Oh, the disproportionate timing. Compared to the 2015 competition where a pre-taped video of each semifinalist was immediately shown after her name was called, each semifinalist this year was asked a bio-related question on stage by Steve Harvey. Some of the girls enjoyed more airtime than others, especially Kenya whose airtime lasted nearly two minutes, compared to Indonesia's with a little under a minute.

Those ugly Chinese Laundry tippy toe shoes. Tippy toe shoes are fine with swimsuits on a state or even on a national level, but not on the international stage. Why? Because not everyone appreciates exposed toes which also divert some attention away from the face. To me, tippy toe shoes are sandals with high heels; they are not as sophisticated or sexy as covered toes heels, though they are a tad better than clear, 7-inch stripper heels! Chinese Laundry has been the official footwear sponsor of Miss Universe/Miss USA since 2011, and I still have to see them supply the contestants with better shoes that don't look cheap and whose straps do not break.

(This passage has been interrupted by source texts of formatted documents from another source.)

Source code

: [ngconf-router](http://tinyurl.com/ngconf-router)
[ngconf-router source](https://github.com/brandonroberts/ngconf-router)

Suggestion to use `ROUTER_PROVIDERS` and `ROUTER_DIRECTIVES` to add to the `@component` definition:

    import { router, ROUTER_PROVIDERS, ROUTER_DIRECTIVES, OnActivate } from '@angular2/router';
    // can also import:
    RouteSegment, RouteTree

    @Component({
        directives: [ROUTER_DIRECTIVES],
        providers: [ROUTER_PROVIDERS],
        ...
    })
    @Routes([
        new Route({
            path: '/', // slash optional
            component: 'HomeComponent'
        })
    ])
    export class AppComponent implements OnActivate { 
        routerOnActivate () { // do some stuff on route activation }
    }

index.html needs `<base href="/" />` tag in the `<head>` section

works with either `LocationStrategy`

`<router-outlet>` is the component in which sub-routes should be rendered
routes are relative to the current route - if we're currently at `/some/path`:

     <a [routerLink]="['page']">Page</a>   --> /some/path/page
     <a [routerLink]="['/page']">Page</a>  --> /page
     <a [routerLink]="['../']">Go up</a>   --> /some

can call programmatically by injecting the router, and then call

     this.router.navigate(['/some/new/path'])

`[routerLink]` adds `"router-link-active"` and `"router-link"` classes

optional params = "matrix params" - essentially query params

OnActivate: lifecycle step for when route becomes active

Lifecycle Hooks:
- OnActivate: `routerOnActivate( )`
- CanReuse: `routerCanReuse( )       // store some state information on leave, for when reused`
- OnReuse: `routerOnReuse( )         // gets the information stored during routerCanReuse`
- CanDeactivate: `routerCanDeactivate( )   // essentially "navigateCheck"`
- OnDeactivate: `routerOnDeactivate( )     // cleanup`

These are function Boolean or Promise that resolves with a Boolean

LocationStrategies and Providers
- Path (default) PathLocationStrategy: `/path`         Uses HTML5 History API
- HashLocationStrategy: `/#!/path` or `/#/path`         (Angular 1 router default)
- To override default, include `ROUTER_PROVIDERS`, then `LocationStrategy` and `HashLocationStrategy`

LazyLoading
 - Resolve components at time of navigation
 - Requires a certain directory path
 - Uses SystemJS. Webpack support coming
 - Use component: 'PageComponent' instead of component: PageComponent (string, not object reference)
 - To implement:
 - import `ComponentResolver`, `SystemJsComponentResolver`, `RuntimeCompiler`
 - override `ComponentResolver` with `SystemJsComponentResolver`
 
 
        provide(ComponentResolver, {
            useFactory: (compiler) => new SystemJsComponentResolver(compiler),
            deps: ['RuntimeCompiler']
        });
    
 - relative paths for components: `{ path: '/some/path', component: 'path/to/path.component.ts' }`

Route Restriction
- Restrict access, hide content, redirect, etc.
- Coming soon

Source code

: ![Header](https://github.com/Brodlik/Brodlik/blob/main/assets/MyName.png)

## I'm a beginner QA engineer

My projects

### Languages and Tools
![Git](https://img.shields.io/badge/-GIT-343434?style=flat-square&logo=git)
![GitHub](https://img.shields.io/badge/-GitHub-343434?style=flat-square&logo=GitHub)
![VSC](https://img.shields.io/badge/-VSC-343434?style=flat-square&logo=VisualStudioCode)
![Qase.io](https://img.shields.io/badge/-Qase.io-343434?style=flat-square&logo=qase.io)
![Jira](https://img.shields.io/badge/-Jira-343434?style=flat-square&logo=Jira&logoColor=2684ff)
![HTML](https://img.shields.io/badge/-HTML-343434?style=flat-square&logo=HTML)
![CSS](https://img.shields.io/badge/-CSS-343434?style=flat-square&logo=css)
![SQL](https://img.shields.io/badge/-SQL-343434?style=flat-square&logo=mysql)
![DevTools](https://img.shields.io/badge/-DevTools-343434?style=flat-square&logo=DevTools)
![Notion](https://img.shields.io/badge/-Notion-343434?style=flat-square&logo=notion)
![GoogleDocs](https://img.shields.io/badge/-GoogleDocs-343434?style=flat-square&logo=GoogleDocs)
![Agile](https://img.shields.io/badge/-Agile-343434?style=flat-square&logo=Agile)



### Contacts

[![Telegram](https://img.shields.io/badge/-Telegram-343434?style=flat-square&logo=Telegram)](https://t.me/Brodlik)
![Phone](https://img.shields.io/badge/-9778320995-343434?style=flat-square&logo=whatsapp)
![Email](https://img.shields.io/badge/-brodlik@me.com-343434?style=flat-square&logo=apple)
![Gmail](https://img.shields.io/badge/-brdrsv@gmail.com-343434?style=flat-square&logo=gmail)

Miss Kenya's look during the intros would have been perfect had she worn a pair of Louboutin heels or anything close to it, and not a pair of cream-colored strapped platform shoes (below center) which were visible a mile away.

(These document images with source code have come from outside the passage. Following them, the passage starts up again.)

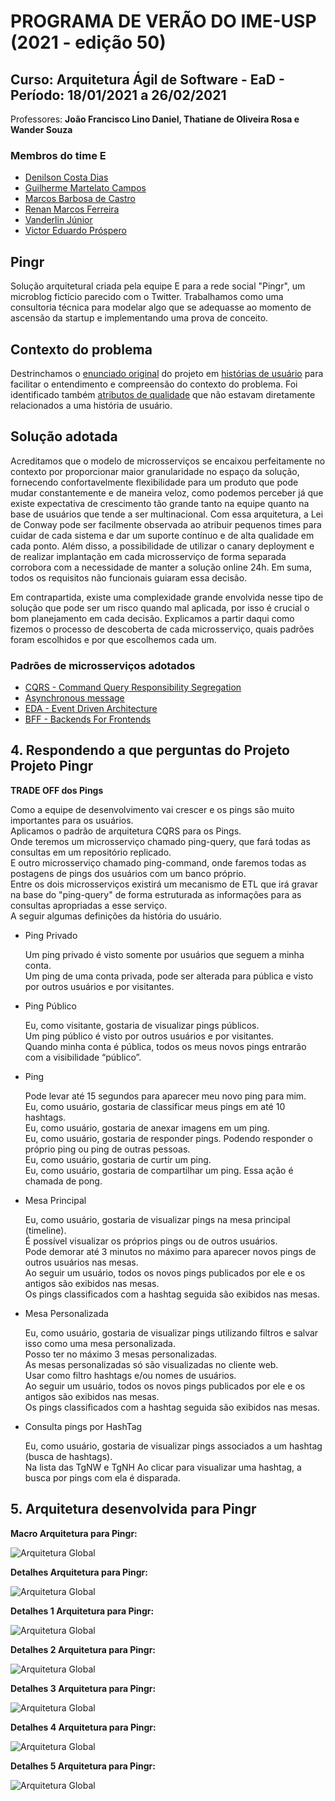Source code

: # PROGRAMA DE VERÃO DO IME-USP (2021 - edição 50)

## Curso: Arquitetura Ágil de Software - EaD - Período: 18/01/2021 a 26/02/2021

Professores: **João Francisco Lino Daniel, Thatiane de Oliveira Rosa e Wander Souza**

### Membros do time E

* [Denilson Costa Dias](https://github.com/denilsoncd)
* [Guilherme Martelato Campos](https://github.com/guilhermemcampos)
* [Marcos Barbosa de Castro](https://github.com/marbarbosa)
* [Renan Marcos Ferreira](https://github.com/renanmarcos)
* [Vanderlin Júnior](https://github.com/Wanderllin)
* [Victor Eduardo Próspero](https://github.com/victorprospero)

## Pingr

Solução arquitetural criada pela equipe E para a rede social "Pingr", um microblog fictício parecido com o Twitter. Trabalhamos como uma consultoria técnica para modelar algo que se adequasse ao momento de ascensão da startup e implementando uma prova de conceito.

## Contexto do problema

Destrinchamos o [enunciado original](docs/enunciado-original.pdf) do projeto em [histórias de usuário](docs/historias-usuario.md) para facilitar o entendimento e compreensão do contexto do problema. Foi identificado também [atributos de qualidade](docs/atributos-qualidade.md) que não estavam diretamente relacionados a uma história de usuário.

## Solução adotada

Acreditamos que o modelo de microsserviços se encaixou perfeitamente no contexto por proporcionar maior granularidade no espaço da solução, fornecendo confortavelmente flexibilidade para um produto que pode mudar constantemente e de maneira veloz, como podemos perceber já que existe expectativa de crescimento tão grande tanto na equipe quanto na base de usuários que tende a ser multinacional. Com essa arquitetura, a Lei de Conway pode ser facilmente observada ao atribuir pequenos times para cuidar de cada sistema e dar um suporte contínuo e de alta qualidade em cada ponto. Além disso, a possibilidade de utilizar o canary deployment e de realizar implantação em cada microsserviço de forma separada corrobora com a necessidade de manter a solução online 24h. Em suma, todos os requisitos não funcionais guiaram essa decisão.

Em contrapartida, existe uma complexidade grande envolvida nesse tipo de solução que pode ser um risco quando mal aplicada, por isso é crucial o bom planejamento em cada decisão. Explicamos a partir daqui como fizemos o processo de descoberta de cada microsserviço, quais padrões foram escolhidos e por que escolhemos cada um.

### Padrões de microsserviços adotados

* [CQRS - Command Query Responsibility Segregation](docs/patterns/cqrs.md)
* [Asynchronous message](docs/patterns/async-message.md)
* [EDA - Event Driven Architecture](docs/patterns/eda.md)
* [BFF - Backends For Frontends](docs/patterns/bff.md)

## 4. Respondendo a que perguntas do Projeto **Projeto Pingr**

**TRADE OFF dos Pings**

  Como a equipe de desenvolvimento vai crescer e os pings são muito importantes para os usuários.  
  Aplicamos o padrão de arquitetura CQRS para os Pings.  
  Onde teremos um microsserviço chamado ping-query, que fará todas as consultas em um repositório replicado.  
  E outro microsserviço chamado ping-command, onde faremos todas as postagens de pings dos usuários com um banco próprio.  
  Entre os dois microsserviços existirá um mecanismo de ETL que irá gravar na base do "ping-query" de forma estruturada as informações para as consultas apropriadas a esse serviço.  
  A seguir algumas definições da história do usuário.  

* Ping Privado
 
  Um ping privado é visto somente por usuários que seguem a minha conta.  
  Um ping de uma conta privada, pode ser alterada para pública e visto por outros usuários e por visitantes.  

* Ping Público

  Eu, como visitante, gostaria de visualizar pings públicos.  
  Um ping público é visto por outros usuários e por visitantes.  
  Quando minha conta é pública, todos os meus novos pings entrarão com a visibilidade “público”.  

* Ping

  Pode levar até 15 segundos para aparecer meu novo ping para mim.  
  Eu, como usuário, gostaria de classificar meus pings em até 10 hashtags.  
  Eu, como usuário, gostaria de anexar imagens em um ping.  
  Eu, como usuário, gostaria de responder pings. Podendo responder o próprio ping ou ping de outras pessoas.  
  Eu, como usuário, gostaria de curtir um ping.  
  Eu, como usuário, gostaria de compartilhar um ping. Essa ação é chamada de pong.  

* Mesa Principal

  Eu, como usuário, gostaria de visualizar pings na mesa principal (timeline).  
  É possível visualizar os próprios pings ou de outros usuários.  
  Pode demorar até 3 minutos no máximo para aparecer novos pings de outros usuários nas mesas.  
  Ao seguir um usuário, todos os novos pings publicados por ele e os antigos são exibidos nas mesas.  
  Os pings classificados com a hashtag seguida são exibidos nas mesas.  

* Mesa Personalizada

  Eu, como usuário, gostaria de visualizar pings utilizando filtros e salvar isso como uma mesa personalizada.  
  Posso ter no máximo 3 mesas personalizadas.  
  As mesas personalizadas só são visualizadas no cliente web.  
  Usar como filtro hashtags e/ou nomes de usuários.  
  Ao seguir um usuário, todos os novos pings publicados por ele e os antigos são exibidos nas mesas.  
  Os pings classificados com a hashtag seguida são exibidos nas mesas.  

* Consulta pings por HashTag

  Eu, como usuário, gostaria de visualizar pings associados a um hashtag (busca de hashtags).  
  Na lista das TgNW e TgNH Ao clicar para visualizar uma hashtag, a busca por pings com ela é disparada.  

## 5. Arquitetura desenvolvida para Pingr

**Macro Arquitetura para Pingr:**

![Arquitetura Global](imagens/microservices-and-eda-view-pingr-0.png)

**Detalhes Arquitetura para Pingr:**

![Arquitetura Global](imagens/microservices-and-eda-view-pingr-00.png)

**Detalhes 1 Arquitetura para Pingr:**

![Arquitetura Global](imagens/microservices-and-eda-view-pingr-1.png)

**Detalhes 2 Arquitetura para Pingr:**

![Arquitetura Global](imagens/microservices-and-eda-view-pingr-2.png)

**Detalhes 3 Arquitetura para Pingr:**

![Arquitetura Global](imagens/microservices-and-eda-view-pingr-3.png)

**Detalhes 4 Arquitetura para Pingr:**

![Arquitetura Global](imagens/microservices-and-eda-view-pingr-4.png)

**Detalhes 5 Arquitetura para Pingr:**

![Arquitetura Global](imagens/microservices-and-eda-view-pingr-5.png)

 Please stop with the political questions already! Don't get me wrong. I am all for asking political questions during the Q & A segment, as long as they are relevant to the contestant's country's politics or are universal in scope, but asking Miss Kenya about her concerns on Donald Trump's presidency is like asking Miss USA about her concerns on Uhuru Kenyatta's presidency. Like who cares? Even though Miss Kenya's response lacked depth and substance, she nevertheless delivered decently. You can't say exactly the same with Miss Philippines who had her question translated in Filipino (as she had requested) but answered in English without making any sense whatsoever. In the 2015 edition, the top 5 questions had been tailored specifically for each finalist - which was fair because it allowed all of them to mentally prepare their respective answers in advance without stressing about it.  Why did the writers scrap this element this year? No one really knows why. Oh, and did anyone notice that Philippines was randomly picked as the first to be asked, just like in 2015? Was this co-incidence or was it scripted?

The three-hour long show could have been shortened to two-hours if the producers had greatly reduced the generous time allotted to Steve Harvey jokes (one or two jokes is tolerable, but more than two is insufferable). They could also have totally eliminated the chat segments of several contestants discussing different perceptions of beauty and cyber-bullying - two topics that disinterest the truly serious beauty pageant fan who just wants to see a great, superficial beauty pageant show. Imagine all that useless waste of airtime that could have been used to select two more semifinalists.

A somber-looking Miss Venezuela Mariam Habach who was looking down at the floor, anxiously waiting for her name to be called as one of the Top 13 semifinalists. Why do I dislike this scene? Because it illustrates Mariam's lack of self-confidence - which is rare for Venezuelan contestants who are usually known for their absolute confidence and fierce competitiveness. But during the 3-week long pageant in the Philippines, Mariam had earned the reputation for being arrogant and condescending - which irked the MUO staff. No one wants to work with a bitchy diva who will destroy all the plump positive publicity that Pia Wurtzbach had brought to the pageant.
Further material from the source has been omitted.